Utilization of sugarcane bagasse waste by Aspergillus welwitchiae SVUAw9 for production, purification, and characterization of cold-active xylanase under solid-state fermentation conditions
摘要
Aspergillus welwitschiae strain SVUAw9 was isolated from sugarcane bagasse and identified by the sequencing of the calmodulin (CaM) gene, was found to exhibit substantial cold-active xylanase activity in this study. Under solid-state fermentation conditions, the strain can utilize a range of agro-industrial residues as substrates to produce cold-active xylanase. After 14 days at pH 7 and 10 °C using ammonium chloride as the nitrogen source, sugarcane bagasse was the most productive substrate, generating 106.93 ± 12.1 U/gram dry substrate (gds), followed by bean straw, corn cob, and date palm leaves which produced 57.82 ± 8.27, 57.75 ± 7.44, and 38.87 ± 6.15 U/gds, respectively. Conversely, the substrate exhibiting the lowest production was rice husk, producing 29.32 ± 4.88 U/gds.

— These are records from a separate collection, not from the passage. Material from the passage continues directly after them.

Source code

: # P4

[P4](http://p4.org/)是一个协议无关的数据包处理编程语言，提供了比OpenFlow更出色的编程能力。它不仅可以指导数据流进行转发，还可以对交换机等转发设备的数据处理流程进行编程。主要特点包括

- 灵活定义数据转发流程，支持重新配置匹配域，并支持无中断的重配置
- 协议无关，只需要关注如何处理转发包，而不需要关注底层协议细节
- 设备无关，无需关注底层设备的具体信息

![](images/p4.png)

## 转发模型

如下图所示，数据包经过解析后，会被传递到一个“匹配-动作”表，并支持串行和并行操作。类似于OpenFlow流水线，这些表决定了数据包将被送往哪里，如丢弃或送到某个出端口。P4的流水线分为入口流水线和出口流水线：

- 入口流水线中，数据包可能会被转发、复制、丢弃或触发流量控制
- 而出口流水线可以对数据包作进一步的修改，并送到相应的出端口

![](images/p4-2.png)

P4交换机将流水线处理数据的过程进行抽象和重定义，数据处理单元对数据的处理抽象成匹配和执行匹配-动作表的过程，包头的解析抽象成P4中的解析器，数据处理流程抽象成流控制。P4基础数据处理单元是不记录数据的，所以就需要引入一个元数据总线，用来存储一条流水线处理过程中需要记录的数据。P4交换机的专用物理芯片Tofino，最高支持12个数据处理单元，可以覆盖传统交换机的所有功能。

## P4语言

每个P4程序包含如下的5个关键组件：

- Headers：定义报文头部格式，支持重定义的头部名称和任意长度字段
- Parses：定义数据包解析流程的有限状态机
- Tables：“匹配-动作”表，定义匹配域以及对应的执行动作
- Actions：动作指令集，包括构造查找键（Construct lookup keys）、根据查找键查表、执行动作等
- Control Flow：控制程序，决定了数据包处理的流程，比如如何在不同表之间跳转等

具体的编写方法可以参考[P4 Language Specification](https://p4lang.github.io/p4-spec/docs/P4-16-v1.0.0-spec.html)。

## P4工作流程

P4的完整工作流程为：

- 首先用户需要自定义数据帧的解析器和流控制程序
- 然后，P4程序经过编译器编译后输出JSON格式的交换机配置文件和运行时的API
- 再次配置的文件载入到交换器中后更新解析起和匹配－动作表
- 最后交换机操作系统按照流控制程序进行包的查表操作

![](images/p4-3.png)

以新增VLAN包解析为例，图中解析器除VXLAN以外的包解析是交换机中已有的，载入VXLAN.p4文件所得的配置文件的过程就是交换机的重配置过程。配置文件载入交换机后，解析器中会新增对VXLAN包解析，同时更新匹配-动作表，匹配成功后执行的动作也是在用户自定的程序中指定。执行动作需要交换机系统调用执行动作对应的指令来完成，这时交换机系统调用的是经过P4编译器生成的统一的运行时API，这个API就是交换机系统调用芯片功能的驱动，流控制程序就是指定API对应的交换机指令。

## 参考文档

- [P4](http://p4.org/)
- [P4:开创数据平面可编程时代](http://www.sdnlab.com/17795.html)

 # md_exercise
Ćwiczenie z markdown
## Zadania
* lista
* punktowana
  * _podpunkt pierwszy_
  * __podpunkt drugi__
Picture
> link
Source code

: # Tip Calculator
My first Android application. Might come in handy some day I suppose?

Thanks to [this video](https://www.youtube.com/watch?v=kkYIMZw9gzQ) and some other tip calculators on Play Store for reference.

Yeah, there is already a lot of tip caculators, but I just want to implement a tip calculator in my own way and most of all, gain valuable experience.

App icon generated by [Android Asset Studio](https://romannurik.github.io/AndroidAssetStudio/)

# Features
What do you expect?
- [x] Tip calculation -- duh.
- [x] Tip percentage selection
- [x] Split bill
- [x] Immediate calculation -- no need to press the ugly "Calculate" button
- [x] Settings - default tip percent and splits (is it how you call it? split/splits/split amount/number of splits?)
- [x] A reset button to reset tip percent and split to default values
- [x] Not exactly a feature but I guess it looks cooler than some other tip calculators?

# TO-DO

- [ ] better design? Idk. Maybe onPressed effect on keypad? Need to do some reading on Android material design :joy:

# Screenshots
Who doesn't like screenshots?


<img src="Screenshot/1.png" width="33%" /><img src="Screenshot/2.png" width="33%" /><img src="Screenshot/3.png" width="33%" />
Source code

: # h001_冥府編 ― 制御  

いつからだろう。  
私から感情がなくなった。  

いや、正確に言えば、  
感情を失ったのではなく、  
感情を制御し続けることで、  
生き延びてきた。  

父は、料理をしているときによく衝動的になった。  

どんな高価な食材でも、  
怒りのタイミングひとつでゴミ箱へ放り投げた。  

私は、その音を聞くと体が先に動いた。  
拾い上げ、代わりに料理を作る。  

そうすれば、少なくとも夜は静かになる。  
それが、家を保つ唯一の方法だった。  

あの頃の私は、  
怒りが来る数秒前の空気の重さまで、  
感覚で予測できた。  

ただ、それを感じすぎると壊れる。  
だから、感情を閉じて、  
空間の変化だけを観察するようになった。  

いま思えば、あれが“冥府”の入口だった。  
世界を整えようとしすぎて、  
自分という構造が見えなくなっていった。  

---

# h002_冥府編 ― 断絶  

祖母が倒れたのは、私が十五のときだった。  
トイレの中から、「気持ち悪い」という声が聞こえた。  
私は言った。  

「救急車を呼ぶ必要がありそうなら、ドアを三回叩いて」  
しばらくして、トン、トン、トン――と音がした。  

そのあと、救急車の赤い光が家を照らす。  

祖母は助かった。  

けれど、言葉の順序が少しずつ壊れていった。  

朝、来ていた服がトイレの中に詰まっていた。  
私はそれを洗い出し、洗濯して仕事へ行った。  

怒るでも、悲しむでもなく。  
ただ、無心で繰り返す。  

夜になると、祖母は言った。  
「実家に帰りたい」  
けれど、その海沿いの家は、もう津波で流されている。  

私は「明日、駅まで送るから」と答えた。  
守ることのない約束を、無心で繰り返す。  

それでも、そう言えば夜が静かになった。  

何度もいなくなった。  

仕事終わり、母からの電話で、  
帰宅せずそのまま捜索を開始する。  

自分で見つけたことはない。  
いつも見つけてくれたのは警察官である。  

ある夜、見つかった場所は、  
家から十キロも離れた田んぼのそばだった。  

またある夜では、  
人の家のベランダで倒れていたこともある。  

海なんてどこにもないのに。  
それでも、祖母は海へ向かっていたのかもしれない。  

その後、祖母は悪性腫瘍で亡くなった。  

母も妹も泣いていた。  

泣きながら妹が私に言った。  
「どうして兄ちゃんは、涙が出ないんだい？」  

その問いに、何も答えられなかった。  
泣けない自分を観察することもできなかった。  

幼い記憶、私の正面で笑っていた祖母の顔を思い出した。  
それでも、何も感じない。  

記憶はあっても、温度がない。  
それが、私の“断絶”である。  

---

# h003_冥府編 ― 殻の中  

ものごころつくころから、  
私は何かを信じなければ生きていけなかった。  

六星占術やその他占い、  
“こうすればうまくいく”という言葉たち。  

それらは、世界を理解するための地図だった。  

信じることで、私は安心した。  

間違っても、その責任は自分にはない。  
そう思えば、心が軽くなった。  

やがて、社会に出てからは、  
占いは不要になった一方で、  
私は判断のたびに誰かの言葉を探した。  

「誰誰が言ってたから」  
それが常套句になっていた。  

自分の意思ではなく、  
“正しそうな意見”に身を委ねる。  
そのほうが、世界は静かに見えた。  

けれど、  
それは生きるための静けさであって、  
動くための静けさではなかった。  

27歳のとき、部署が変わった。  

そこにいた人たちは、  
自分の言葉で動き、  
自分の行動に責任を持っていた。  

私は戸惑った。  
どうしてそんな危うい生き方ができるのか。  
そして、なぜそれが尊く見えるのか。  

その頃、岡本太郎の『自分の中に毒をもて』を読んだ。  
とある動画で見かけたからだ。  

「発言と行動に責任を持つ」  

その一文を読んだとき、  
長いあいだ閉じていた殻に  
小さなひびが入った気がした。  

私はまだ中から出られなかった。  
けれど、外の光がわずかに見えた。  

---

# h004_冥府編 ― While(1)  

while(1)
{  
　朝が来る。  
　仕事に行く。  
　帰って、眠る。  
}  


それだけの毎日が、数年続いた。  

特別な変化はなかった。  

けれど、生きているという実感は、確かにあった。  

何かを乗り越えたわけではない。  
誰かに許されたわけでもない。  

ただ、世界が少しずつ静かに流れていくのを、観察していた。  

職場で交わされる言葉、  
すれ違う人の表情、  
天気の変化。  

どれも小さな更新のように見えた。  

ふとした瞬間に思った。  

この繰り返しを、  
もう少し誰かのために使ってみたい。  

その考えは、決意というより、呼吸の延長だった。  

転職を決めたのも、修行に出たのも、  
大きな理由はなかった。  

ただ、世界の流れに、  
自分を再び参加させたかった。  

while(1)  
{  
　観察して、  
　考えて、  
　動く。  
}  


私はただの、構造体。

Using Trilite MC 08 and Sephacryl S-200 columns, the xylanase was purified 75.87 times, yielding a single band at approximately 71 kDa. At pH 4.0 and 30 °C, the maximum activity of 156.46 ± 12 U/mg was achieved. Co(NO₃)₂, MnSO₄, and NiSO₄ markedly enhanced enzyme activity, resulting in residual activity increases of 152.94 ± 11.54%, 152.94 ± 9.58%, and 134.12 ± ठर 7.66%, respectively, with specific activities of 239.3 ± 18, 239.3 ± 15, and 209.84 ± 12 U/mg. Km and Vmax for the pure xylanase were determined as 0.1 ± 0.005 mg/mL and 144.9 ± 7.14 µmol/min, respectively. The purified xylanase could degrade oat spelt xylan, corn cob xylan, xylan, Birchwood xylan, maize stalk xylan, carboxymethyl cellulose (CMC), beechwood and microcrystalline cellulose (MCC), resulting in activities of 156 ± 12, 108 ± 7, 82 ± 6, 79 ± 5, 62 ± 4, 22 ± 1.5, and 38 ± 3 U/mg, respectively.